* _Material supplied_:
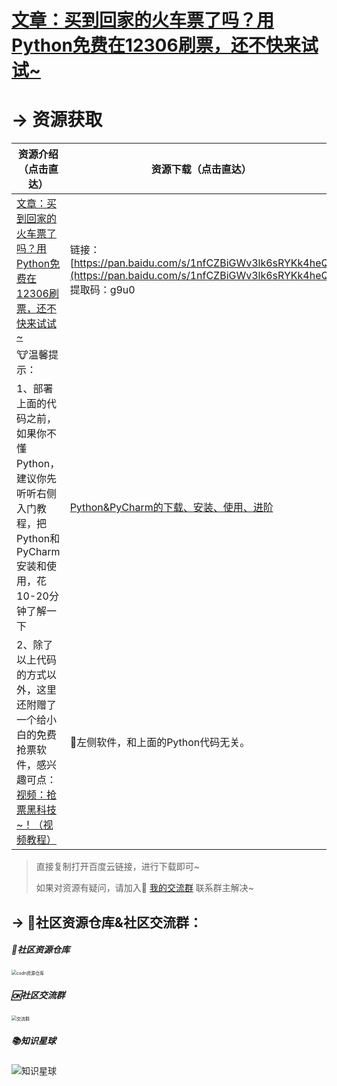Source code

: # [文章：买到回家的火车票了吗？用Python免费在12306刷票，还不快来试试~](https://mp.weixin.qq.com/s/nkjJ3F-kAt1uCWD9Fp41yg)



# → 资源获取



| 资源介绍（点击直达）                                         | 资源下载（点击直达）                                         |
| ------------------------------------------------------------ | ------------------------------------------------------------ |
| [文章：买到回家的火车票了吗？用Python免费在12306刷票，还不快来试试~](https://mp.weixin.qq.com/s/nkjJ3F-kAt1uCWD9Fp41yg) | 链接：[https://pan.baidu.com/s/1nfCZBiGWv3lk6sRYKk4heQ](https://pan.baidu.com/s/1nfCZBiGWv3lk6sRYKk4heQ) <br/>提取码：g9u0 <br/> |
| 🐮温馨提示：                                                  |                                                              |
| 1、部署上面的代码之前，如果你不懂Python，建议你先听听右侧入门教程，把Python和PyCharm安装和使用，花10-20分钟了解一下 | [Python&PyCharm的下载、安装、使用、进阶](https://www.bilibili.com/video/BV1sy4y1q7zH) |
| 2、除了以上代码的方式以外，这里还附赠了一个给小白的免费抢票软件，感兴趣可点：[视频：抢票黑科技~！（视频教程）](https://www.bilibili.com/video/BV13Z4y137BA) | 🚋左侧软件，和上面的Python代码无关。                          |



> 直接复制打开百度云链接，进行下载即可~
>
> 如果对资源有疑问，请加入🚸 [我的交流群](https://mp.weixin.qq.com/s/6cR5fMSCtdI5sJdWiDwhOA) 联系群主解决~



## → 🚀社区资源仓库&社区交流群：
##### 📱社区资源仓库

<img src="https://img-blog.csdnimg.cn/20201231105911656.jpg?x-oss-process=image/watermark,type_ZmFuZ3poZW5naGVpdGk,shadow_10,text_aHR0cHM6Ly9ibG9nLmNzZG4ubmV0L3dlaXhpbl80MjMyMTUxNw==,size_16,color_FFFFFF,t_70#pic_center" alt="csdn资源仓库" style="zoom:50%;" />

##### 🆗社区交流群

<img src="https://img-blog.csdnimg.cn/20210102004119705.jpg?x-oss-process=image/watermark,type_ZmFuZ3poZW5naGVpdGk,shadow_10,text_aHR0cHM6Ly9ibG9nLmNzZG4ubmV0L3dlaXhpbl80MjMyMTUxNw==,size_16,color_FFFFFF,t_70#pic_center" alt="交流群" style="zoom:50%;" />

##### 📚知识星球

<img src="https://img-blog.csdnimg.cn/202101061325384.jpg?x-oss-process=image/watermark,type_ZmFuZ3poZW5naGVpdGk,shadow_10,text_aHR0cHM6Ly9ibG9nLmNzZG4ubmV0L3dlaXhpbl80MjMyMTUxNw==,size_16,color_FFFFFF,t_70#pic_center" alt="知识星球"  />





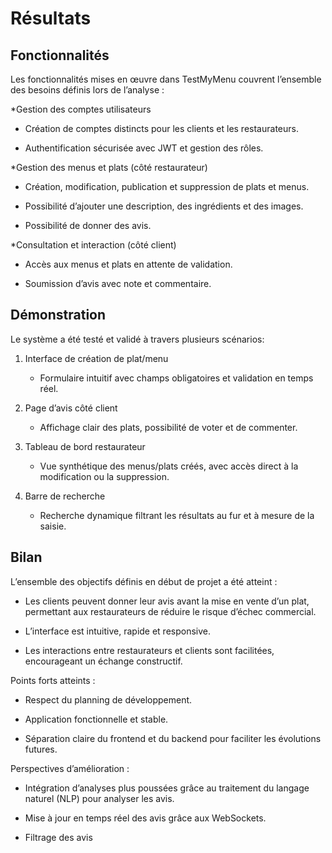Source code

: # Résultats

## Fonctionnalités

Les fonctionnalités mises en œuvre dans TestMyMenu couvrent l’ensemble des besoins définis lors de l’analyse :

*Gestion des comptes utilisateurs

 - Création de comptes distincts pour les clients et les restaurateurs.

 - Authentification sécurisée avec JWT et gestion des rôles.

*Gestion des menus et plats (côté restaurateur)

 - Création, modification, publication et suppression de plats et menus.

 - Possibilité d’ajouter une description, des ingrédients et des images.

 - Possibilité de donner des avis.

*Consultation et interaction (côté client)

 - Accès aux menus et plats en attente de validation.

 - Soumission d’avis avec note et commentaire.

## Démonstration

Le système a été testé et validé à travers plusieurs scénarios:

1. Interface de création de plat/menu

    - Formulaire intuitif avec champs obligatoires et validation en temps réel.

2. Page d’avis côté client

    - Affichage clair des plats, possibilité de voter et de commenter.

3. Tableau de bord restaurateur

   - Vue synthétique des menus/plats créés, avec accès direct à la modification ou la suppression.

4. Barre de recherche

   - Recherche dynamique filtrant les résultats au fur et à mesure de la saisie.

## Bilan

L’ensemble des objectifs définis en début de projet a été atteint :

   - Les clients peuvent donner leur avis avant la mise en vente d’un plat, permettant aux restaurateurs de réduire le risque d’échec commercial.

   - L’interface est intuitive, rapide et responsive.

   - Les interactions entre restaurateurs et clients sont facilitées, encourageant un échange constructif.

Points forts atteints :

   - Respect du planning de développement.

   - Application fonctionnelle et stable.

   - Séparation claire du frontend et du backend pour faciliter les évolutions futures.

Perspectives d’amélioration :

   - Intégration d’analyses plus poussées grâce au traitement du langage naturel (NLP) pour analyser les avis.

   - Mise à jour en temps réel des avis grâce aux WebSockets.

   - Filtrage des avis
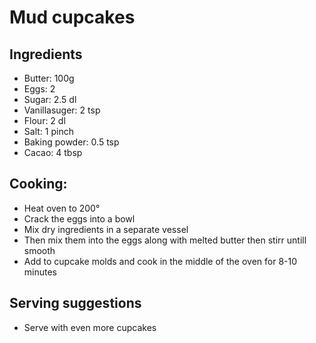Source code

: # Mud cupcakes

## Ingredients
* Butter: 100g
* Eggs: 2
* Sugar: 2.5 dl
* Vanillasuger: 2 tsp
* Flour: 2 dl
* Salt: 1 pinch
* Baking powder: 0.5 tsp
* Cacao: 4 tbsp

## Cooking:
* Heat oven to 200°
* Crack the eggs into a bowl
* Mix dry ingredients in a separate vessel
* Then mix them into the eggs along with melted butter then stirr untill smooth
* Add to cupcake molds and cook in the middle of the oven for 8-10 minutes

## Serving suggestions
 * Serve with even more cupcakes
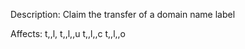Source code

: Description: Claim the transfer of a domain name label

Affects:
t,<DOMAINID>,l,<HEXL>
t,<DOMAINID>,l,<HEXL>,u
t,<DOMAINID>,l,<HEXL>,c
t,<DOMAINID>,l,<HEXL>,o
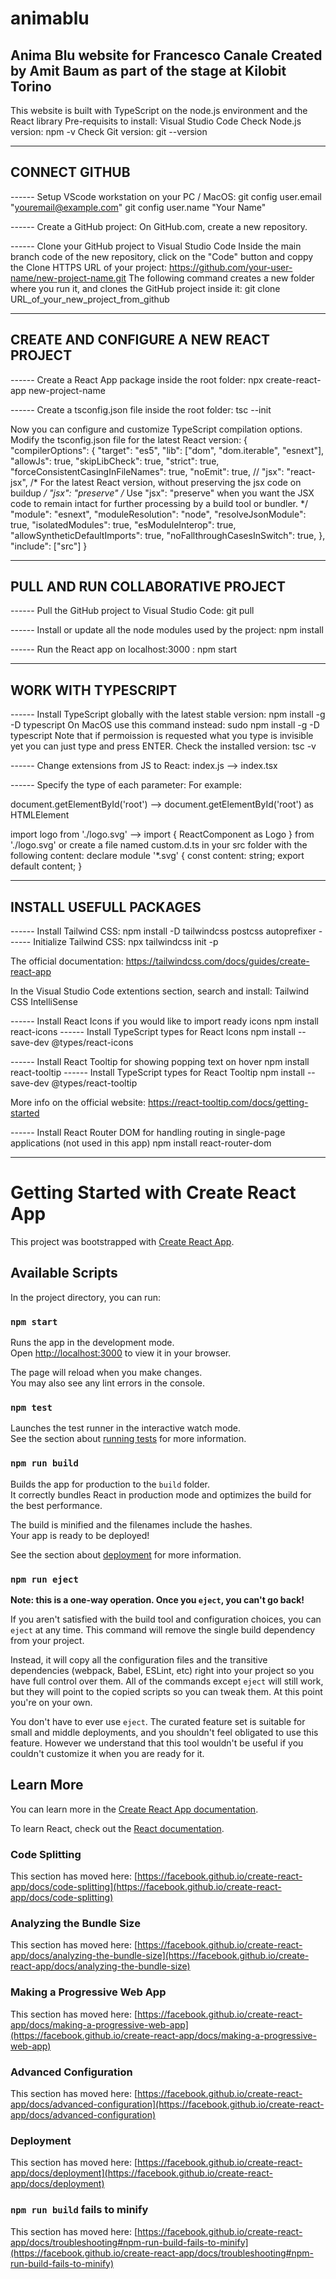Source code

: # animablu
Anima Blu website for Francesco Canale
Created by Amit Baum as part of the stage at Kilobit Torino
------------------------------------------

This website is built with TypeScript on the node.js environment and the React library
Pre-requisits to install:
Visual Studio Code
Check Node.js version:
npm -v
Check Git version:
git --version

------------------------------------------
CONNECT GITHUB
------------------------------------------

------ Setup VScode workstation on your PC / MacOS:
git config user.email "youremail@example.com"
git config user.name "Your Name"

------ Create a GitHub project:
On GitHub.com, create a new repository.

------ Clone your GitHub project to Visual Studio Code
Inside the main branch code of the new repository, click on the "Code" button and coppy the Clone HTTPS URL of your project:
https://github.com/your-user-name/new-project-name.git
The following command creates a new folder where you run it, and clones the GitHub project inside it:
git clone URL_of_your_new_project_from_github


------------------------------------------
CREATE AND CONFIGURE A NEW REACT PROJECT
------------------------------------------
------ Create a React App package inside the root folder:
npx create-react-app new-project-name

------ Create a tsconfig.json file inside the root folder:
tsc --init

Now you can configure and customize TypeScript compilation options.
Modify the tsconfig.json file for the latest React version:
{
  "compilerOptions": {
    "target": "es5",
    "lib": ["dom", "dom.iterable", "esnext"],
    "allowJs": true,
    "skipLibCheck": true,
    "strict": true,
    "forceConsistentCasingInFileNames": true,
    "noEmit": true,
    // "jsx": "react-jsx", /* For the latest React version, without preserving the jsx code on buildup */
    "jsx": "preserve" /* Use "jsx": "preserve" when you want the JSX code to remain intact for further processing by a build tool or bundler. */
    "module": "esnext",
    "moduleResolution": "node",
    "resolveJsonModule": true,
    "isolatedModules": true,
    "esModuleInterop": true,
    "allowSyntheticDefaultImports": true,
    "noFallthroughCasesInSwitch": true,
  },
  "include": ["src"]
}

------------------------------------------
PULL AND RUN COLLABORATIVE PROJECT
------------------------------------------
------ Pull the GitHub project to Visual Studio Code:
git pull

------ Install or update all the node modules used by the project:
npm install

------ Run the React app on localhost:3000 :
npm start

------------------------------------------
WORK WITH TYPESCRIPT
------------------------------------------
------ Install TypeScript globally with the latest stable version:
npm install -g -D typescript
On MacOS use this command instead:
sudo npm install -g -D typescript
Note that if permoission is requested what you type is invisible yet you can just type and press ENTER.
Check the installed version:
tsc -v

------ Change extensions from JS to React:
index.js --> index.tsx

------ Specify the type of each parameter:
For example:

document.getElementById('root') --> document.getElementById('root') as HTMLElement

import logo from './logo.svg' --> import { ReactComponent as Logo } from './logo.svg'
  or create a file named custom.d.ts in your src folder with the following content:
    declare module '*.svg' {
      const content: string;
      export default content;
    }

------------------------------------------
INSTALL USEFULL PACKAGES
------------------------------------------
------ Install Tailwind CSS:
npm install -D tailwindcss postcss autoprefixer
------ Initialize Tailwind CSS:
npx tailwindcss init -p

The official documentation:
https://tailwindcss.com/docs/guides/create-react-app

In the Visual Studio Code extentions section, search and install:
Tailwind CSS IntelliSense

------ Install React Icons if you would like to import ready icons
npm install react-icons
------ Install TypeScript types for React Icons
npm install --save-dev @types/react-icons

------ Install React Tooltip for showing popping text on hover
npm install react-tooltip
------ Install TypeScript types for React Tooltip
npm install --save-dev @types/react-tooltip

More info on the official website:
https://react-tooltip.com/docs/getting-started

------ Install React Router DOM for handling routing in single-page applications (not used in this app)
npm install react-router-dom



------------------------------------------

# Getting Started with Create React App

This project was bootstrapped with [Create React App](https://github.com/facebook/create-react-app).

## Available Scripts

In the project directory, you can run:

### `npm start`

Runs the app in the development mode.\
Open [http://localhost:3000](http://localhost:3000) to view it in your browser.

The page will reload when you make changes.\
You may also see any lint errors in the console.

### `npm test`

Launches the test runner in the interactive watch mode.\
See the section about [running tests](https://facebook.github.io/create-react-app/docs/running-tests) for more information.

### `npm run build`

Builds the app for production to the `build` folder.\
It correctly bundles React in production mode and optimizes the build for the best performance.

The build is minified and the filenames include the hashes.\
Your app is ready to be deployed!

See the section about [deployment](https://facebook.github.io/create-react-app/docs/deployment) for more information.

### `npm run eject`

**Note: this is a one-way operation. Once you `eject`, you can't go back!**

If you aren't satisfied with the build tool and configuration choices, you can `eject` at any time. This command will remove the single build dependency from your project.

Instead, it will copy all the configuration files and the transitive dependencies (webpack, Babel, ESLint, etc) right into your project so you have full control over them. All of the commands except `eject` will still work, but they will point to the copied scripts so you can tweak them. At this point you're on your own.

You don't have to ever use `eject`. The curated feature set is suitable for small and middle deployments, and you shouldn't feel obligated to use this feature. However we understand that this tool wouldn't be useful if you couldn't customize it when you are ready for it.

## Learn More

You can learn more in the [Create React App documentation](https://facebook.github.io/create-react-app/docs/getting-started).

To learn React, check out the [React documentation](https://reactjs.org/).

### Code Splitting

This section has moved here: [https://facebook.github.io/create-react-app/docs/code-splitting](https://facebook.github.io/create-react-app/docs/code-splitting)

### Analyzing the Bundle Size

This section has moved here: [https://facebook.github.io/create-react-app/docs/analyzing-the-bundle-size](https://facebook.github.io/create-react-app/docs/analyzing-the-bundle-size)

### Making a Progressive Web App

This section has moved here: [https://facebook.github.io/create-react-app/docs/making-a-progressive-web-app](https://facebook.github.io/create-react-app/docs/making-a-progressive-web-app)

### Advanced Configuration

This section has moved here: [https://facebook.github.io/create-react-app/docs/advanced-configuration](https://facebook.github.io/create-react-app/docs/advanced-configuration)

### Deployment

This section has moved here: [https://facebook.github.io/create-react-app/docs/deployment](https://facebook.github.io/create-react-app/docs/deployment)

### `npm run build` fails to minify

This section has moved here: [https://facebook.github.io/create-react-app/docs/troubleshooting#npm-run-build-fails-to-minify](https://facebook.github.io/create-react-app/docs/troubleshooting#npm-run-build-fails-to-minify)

* _Task to carry out_: The stretch of entries above that starts with the line containing "If you aren't" and goes on through the line containing "Instead, it will" is to be transcribed exactly, and no other line is to be transcribed.

* _Task solution_:
If you aren't satisfied with the build tool and configuration choices, you can `eject` at any time. This command will remove the single build dependency from your project.

Instead, it will copy all the configuration files and the transitive dependencies (webpack, Babel, ESLint, etc) right into your project so you have full control over them. All of the commands except `eject` will still work, but they will point to the copied scripts so you can tweak them. At this point you're on your own.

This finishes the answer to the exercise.